EXERCISE INSTRUCTIONS = Beneath this line is the data. Output exactly the lines from the line with "my page admin" to the line with "my page and", both ends included, and nothing more.

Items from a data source
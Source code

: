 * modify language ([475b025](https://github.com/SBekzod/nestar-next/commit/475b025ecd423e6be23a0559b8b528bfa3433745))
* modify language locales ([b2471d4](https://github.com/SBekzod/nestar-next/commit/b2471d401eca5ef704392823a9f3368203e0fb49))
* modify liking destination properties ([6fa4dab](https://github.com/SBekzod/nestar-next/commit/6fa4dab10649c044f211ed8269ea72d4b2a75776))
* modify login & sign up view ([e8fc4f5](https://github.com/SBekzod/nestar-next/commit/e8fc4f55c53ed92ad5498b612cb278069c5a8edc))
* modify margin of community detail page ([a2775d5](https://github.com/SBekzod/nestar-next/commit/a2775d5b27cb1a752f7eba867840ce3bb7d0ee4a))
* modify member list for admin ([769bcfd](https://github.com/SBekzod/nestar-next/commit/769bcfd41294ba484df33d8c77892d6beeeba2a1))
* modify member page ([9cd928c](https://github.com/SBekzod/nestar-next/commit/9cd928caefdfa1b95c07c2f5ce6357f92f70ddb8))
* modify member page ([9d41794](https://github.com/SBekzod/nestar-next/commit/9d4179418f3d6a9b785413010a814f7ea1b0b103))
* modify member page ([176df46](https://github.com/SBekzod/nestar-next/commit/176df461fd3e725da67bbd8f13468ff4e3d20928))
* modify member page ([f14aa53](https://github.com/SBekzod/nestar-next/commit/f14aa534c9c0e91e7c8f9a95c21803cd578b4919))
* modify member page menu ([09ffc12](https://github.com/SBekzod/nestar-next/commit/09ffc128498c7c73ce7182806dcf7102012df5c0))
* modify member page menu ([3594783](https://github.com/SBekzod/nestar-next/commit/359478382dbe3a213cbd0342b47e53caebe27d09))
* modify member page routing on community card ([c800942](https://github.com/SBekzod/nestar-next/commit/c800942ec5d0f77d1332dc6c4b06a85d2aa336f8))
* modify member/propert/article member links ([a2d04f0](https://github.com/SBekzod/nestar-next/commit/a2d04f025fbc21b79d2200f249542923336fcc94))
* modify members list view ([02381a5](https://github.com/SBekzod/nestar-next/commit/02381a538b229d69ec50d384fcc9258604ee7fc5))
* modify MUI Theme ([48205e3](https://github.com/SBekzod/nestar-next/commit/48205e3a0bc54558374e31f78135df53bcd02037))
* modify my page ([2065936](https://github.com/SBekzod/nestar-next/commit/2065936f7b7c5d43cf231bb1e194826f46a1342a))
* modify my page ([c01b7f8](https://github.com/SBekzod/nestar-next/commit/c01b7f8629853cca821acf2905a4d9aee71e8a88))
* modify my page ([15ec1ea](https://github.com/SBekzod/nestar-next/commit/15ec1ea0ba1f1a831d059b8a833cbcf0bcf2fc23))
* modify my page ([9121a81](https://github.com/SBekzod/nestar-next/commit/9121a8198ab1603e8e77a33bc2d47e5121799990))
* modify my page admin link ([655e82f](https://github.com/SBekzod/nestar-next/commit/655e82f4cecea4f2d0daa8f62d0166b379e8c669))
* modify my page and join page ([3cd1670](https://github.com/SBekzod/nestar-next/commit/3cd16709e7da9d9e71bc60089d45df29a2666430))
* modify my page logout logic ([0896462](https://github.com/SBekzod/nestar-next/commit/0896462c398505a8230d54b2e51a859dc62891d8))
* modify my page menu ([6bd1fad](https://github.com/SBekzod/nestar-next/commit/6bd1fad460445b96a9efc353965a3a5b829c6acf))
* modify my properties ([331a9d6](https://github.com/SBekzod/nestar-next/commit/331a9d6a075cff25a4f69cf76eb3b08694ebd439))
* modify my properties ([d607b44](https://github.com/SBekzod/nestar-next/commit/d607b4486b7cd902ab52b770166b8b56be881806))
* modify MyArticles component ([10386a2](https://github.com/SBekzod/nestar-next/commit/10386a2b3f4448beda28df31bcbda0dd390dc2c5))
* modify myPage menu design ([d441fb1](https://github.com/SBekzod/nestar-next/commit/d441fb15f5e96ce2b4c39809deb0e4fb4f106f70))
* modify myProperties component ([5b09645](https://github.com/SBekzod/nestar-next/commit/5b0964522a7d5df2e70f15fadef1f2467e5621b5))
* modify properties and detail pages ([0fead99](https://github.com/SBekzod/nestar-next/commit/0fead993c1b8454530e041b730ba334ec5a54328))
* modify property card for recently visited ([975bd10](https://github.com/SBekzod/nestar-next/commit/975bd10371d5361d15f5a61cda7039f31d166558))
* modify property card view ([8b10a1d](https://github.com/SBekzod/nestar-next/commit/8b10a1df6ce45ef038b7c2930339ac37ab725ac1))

ANSWER TO THE PROBLEM =
* modify my page admin link ([655e82f](https://github.com/SBekzod/nestar-next/commit/655e82f4cecea4f2d0daa8f62d0166b379e8c669))
* modify my page and join page ([3cd1670](https://github.com/SBekzod/nestar-next/commit/3cd16709e7da9d9e71bc60089d45df29a2666430))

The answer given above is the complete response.